For the listing below, print exactly the lines from the line with "Humanas sobre a" to the line with "características do fascismo", both included, and nothing beyond them.

▶

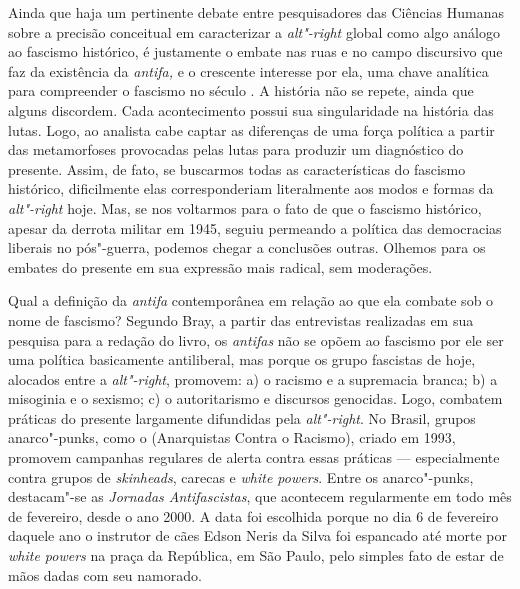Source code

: Ainda que haja um pertinente debate entre pesquisadores das Ciências
Humanas sobre a precisão conceitual em caracterizar a \emph{alt"-right}
global como algo análogo ao fascismo histórico, é justamente o embate
nas ruas e no campo discursivo que faz da existência da \emph{antifa,} e
o crescente interesse por ela, uma chave analítica para compreender o
fascismo no século . A história não se repete, ainda que alguns
discordem. Cada acontecimento possui sua singularidade na história das
lutas. Logo, ao analista cabe captar as diferenças de uma força política
a partir das metamorfoses provocadas pelas lutas para produzir um
diagnóstico do presente. Assim, de fato, se buscarmos todas as
características do fascismo histórico, dificilmente elas corresponderiam
literalmente aos modos e formas da \emph{alt"-right} hoje. Mas, se nos
voltarmos para o fato de que o fascismo histórico, apesar da derrota
militar em 1945, seguiu permeando a política das democracias liberais no %
pós"-guerra, podemos chegar a conclusões outras. Olhemos para os embates
do presente em sua expressão mais radical, sem moderações.

Qual a definição da \emph{antifa} contemporânea em relação ao que ela
combate sob o nome de fascismo? Segundo Bray, a partir das entrevistas
realizadas em sua pesquisa para a redação do livro, os \emph{antifas}
não se opõem ao fascismo por ele ser uma política basicamente
antiliberal, mas porque os grupo fascistas de hoje, alocados entre a
\emph{alt"-right}, promovem: a) o racismo e a supremacia branca; b) a
misoginia e o sexismo; c) o autoritarismo e discursos genocidas. Logo,
combatem práticas do presente largamente difundidas pela
\emph{alt"-right}. No Brasil, grupos anarco"-punks, como o 
(Anarquistas Contra o Racismo), criado em 1993, promovem campanhas
regulares de alerta contra essas práticas --- especialmente contra grupos
de \emph{skinheads}, carecas e \emph{white powers}. Entre os
anarco"-punks, destacam"-se as \emph{Jornadas Antifascistas}, que
acontecem regularmente em todo mês de fevereiro, desde o ano 2000. A data
foi escolhida porque no dia 6 de fevereiro daquele ano o instrutor de
cães Edson Neris da Silva foi espancado até morte por \emph{white
powers} na praça da República, em São Paulo, pelo simples fato de estar
de mãos dadas com seu namorado.

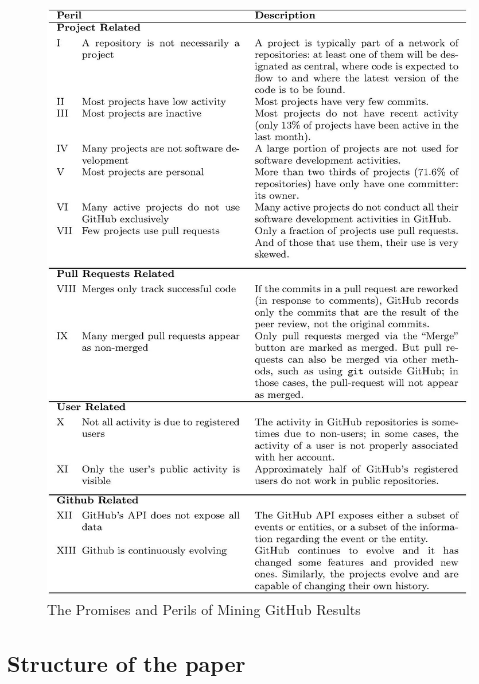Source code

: \begin{figure}
\centering
\includegraphics[scale=1.0]{images/file-page1}
\caption{The Promises and Perils of Mining GitHub Results}
\label{fig:github}
\end{figure}


\subsection{Structure of the paper}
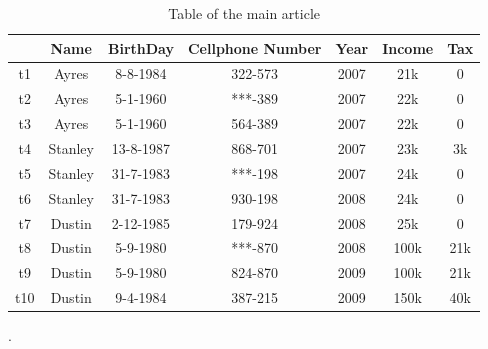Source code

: \documentclass[letterpaper, 12pt]{report}
\begin{document}
\begin{table}[H]
	\centering
	\begin{tabular}{|c|c c c c c c|}
	\hline
	    & Name & BirthDay & Cellphone Number & Year & Income & Tax\\
	\hline
	 t1 & Ayres & 8-8-1984 & 322-573 & 2007 & 21k & 0\\
	 t2 & Ayres & 5-1-1960 & ***-389 & 2007 & 22k & 0 \\
	 t3 & Ayres & 5-1-1960 & 564-389 & 2007 & 22k & 0 \\
	 t4 & Stanley & 13-8-1987 & 868-701 & 2007 & 23k & 3k\\
	 t5 & Stanley & 31-7-1983 & ***-198 & 2007 & 24k & 0\\
	 t6 & Stanley & 31-7-1983 & 930-198 & 2008 & 24k & 0\\
	 t7 & Dustin & 2-12-1985 & 179-924 & 2008 & 25k & 0 \\
	 t8 & Dustin & 5-9-1980 & ***-870 & 2008 & 100k & 21k \\
	 t9 & Dustin & 5-9-1980 & 824-870 & 2009 & 100k & 21k \\
	 t10 & Dustin & 9-4-1984 & 387-215 & 2009 & 150k & 40k \\
	 \hline
	\end{tabular}
	\caption{\label{tableMain} Table of the main article\cite{main}}.
\end{table}
\end{document}
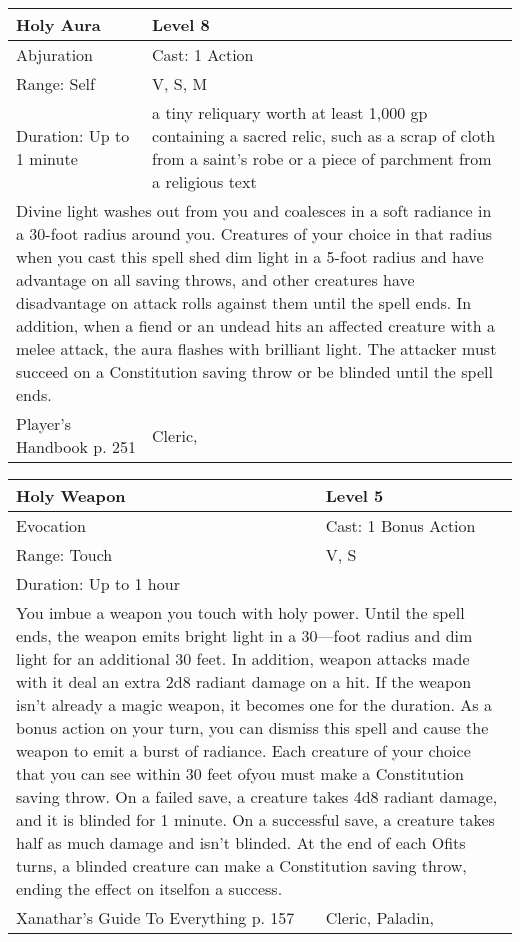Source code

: \documentclass[11pt]{report}
\begin{document}
\begin{table}[H]
	\begin{tabular}{||p{6cm}|p{6cm}||}
		\hline\hline
		\bf{Holy Aura} & Level 8\\ \hline
		Abjuration & Cast: 1 Action\\ \hline
		Range: Self & V, S, M\\ \hline
		Duration: Up to 1 minute & a tiny reliquary worth at least 1,000 gp containing a sacred relic, such as a scrap of cloth from a saint’s robe or a piece of parchment from a religious text\\ \hline
		\multicolumn{2}{||p{12cm}||}{Divine light washes out from you and coalesces in a soft radiance in a 30-foot radius around you.
Creatures of your choice in that radius when you cast this spell shed dim light in a 5-foot radius and have advantage on all saving throws, and other creatures have disadvantage on attack rolls against them until the spell ends. In addition, when a fiend or an undead hits an affected creature with a melee attack, the aura flashes with brilliant light. The attacker must succeed on a Constitution saving throw or be blinded until the spell ends.}\\ \hline
Player's Handbook p. 251 & Cleric, \\ \hline\hline
	\end{tabular}
\end{table}

\begin{table}[H]
	\begin{tabular}{||p{6cm}|p{6cm}||}
		\hline\hline
		\bf{Holy Weapon} & Level 5\\ \hline
		Evocation & Cast: 1 Bonus Action\\ \hline
		Range: Touch & V, S\\ \hline
		Duration: Up to 1 hour & \\ \hline
		\multicolumn{2}{||p{12cm}||}{You imbue a weapon you touch with holy power. Until the spell ends, the weapon emits bright light in a 30—foot radius and dim light for an additional 30 feet. In addition, weapon attacks made with it deal an extra 2d8 radiant damage on a hit. If the weapon isn’t already a magic weapon, it becomes one for the duration. As a bonus action on your turn, you can dismiss this spell and cause the weapon to emit a burst of radiance. Each creature of your choice that you can see within 30 feet ofyou must make a Constitution saving throw. On a failed save, a creature takes 4d8 radiant damage, and it is blinded for 1 minute. On a successful save, a creature takes half as much damage and isn’t blinded. At the end of each Ofits turns, a blinded creature can make a Constitution saving throw, ending the effect on itselfon a success.}\\ \hline
Xanathar's Guide To Everything p. 157 & Cleric, Paladin, \\ \hline\hline
	\end{tabular}
\end{table}
\end{document}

◀

◆ **Final answer**:
Humanas sobre a precisão conceitual em caracterizar a \emph{alt"-right}
global como algo análogo ao fascismo histórico, é justamente o embate
nas ruas e no campo discursivo que faz da existência da \emph{antifa,} e
o crescente interesse por ela, uma chave analítica para compreender o
fascismo no século . A história não se repete, ainda que alguns
discordem. Cada acontecimento possui sua singularidade na história das
lutas. Logo, ao analista cabe captar as diferenças de uma força política
a partir das metamorfoses provocadas pelas lutas para produzir um
diagnóstico do presente. Assim, de fato, se buscarmos todas as
características do fascismo histórico, dificilmente elas corresponderiam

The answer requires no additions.